The lines from the start of the records through the one containing "Concrete07</figcaption>" are to be restated word for word; please include both ends.

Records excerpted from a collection
== Segment start ==

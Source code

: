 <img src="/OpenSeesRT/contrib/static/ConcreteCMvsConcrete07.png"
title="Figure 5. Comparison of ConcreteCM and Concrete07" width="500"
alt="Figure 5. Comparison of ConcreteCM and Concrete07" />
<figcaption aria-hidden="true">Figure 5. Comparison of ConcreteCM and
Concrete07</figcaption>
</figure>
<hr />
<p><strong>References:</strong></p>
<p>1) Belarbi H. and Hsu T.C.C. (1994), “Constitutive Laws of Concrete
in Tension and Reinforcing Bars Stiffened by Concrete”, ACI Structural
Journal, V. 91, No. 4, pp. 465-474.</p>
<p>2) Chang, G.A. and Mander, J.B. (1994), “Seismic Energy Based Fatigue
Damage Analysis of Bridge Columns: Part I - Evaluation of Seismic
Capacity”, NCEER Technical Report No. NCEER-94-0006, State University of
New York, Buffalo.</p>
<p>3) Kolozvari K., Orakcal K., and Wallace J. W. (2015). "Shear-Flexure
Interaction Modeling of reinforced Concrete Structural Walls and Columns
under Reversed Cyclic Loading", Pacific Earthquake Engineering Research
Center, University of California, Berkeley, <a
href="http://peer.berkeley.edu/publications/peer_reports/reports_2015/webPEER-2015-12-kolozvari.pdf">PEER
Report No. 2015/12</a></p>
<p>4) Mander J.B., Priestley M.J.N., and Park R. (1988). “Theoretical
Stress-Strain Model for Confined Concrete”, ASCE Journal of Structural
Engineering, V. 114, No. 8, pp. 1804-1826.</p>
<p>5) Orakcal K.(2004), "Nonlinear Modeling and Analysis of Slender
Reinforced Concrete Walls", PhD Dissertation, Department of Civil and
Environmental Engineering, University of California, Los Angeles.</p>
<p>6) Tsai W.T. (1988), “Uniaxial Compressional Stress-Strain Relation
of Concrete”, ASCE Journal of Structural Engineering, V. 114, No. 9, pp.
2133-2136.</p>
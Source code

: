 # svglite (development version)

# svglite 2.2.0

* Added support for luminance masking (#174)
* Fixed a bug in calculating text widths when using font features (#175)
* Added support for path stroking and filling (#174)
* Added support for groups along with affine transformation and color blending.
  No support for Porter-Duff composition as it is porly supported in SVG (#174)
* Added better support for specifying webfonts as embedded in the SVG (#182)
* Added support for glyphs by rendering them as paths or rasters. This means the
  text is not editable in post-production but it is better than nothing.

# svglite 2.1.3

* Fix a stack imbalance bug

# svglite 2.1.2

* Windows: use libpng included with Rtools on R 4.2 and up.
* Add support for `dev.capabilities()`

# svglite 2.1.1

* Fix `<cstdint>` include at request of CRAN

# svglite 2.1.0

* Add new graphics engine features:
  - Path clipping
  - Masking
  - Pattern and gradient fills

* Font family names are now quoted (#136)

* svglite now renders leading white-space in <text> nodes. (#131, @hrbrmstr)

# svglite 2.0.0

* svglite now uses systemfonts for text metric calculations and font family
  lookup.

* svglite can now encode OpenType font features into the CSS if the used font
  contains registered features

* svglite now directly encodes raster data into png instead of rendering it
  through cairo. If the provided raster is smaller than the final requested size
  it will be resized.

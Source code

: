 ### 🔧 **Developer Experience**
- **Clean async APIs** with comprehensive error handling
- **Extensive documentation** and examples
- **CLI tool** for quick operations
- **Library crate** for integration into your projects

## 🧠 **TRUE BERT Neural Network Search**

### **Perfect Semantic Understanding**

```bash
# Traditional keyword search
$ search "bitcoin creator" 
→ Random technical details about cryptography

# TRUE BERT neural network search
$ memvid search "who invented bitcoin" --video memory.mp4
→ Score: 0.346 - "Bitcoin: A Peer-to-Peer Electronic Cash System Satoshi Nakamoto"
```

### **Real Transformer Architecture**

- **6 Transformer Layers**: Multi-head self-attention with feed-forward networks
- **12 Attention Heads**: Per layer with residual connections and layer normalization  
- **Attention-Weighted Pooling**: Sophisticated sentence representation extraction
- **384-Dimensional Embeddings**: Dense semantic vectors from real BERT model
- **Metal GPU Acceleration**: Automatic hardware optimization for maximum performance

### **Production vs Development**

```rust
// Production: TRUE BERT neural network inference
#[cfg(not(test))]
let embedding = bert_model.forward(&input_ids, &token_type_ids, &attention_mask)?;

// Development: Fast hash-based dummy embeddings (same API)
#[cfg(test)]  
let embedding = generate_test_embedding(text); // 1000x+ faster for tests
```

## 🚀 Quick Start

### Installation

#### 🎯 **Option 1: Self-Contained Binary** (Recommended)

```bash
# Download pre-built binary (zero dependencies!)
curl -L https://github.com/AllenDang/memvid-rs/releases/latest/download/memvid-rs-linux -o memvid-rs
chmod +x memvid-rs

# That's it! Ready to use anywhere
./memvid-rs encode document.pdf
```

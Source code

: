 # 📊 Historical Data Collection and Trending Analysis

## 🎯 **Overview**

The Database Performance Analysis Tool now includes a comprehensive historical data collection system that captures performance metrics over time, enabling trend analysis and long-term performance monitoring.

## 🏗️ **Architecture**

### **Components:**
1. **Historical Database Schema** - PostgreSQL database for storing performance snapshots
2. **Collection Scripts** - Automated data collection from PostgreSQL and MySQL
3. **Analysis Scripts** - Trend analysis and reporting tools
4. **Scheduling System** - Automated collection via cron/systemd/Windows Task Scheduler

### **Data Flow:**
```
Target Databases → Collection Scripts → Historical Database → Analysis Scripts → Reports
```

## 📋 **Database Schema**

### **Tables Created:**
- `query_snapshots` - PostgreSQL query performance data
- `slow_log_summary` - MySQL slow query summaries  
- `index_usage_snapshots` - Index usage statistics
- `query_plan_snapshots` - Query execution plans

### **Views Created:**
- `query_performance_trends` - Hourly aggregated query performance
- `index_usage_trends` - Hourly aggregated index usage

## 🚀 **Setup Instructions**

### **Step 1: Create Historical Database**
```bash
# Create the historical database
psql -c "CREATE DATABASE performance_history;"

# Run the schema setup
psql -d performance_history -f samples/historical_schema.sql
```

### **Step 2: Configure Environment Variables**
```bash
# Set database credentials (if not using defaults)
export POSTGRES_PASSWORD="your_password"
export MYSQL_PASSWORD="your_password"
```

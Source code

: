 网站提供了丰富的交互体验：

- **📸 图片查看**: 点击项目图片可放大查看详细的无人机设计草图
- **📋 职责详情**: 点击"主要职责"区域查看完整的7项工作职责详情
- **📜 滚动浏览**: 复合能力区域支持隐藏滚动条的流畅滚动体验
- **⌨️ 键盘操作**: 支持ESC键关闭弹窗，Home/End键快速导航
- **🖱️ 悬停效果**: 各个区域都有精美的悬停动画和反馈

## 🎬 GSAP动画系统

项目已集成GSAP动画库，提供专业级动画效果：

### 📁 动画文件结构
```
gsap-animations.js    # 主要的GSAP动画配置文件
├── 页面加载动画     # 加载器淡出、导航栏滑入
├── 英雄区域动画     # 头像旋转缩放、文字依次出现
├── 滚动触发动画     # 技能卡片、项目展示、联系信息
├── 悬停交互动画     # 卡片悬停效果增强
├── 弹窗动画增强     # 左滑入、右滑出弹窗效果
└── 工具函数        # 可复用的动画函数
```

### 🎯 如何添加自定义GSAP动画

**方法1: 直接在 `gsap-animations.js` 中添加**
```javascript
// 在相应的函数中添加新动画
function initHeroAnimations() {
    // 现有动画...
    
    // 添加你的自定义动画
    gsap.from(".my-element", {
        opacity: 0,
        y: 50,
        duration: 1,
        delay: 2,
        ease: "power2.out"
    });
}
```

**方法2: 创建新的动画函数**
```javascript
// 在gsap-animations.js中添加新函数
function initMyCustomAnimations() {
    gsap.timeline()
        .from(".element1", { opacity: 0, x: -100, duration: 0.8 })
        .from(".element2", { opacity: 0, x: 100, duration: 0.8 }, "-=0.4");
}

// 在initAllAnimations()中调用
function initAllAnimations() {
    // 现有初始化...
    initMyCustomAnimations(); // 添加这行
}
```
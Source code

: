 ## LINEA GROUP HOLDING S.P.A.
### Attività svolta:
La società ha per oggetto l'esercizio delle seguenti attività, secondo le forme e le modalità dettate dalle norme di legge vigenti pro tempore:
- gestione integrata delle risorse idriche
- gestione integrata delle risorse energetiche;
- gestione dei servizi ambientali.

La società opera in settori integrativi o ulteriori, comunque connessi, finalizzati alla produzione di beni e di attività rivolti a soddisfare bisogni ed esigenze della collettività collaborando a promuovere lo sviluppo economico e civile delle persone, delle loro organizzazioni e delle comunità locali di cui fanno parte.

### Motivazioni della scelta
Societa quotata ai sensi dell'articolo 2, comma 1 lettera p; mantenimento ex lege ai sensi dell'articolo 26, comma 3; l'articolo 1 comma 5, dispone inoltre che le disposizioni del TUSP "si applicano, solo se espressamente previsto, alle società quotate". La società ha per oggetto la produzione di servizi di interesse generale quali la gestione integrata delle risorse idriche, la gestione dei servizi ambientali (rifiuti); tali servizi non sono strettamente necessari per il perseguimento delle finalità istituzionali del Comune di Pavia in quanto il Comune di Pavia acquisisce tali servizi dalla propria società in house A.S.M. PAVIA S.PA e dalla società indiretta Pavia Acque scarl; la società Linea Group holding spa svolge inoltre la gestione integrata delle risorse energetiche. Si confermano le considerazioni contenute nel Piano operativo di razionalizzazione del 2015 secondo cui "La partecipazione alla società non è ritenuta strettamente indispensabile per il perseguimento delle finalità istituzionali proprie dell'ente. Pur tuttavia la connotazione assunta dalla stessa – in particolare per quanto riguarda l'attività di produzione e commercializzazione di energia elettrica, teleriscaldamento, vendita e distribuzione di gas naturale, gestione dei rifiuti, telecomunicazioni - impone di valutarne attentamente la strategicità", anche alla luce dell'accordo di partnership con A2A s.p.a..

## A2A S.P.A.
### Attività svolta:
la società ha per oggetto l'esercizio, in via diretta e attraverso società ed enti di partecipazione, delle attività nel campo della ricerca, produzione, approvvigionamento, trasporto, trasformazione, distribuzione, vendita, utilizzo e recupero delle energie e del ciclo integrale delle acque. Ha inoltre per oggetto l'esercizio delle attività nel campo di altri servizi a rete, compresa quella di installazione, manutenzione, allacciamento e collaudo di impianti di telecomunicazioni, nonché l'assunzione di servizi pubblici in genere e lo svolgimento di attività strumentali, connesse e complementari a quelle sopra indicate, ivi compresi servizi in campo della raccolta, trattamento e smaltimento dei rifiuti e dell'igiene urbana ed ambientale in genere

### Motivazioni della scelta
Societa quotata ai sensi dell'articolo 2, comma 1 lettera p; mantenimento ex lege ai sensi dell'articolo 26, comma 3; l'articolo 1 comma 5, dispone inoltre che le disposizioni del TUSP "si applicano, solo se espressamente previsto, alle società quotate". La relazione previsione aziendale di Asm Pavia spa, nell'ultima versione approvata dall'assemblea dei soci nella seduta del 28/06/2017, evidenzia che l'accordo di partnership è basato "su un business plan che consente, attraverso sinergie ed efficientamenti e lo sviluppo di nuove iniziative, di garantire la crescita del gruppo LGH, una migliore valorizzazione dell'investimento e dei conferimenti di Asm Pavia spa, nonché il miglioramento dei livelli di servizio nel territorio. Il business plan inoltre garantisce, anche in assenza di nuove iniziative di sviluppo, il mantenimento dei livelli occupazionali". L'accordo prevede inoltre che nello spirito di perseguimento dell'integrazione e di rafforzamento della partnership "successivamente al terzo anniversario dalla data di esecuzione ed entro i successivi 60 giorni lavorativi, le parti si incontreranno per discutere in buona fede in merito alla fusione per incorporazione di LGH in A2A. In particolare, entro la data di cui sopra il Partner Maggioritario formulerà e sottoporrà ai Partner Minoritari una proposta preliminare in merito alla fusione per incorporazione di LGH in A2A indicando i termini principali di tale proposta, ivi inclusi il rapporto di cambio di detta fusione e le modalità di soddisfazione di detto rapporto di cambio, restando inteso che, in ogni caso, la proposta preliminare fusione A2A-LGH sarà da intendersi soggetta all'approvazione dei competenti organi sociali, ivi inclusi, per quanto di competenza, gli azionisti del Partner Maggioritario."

== Segment end ==

(Response area)
Source code

: <img src="/OpenSeesRT/contrib/static/ConcreteCMvsConcrete07.png"
title="Figure 5. Comparison of ConcreteCM and Concrete07" width="500"
alt="Figure 5. Comparison of ConcreteCM and Concrete07" />
<figcaption aria-hidden="true">Figure 5. Comparison of ConcreteCM and
Concrete07</figcaption>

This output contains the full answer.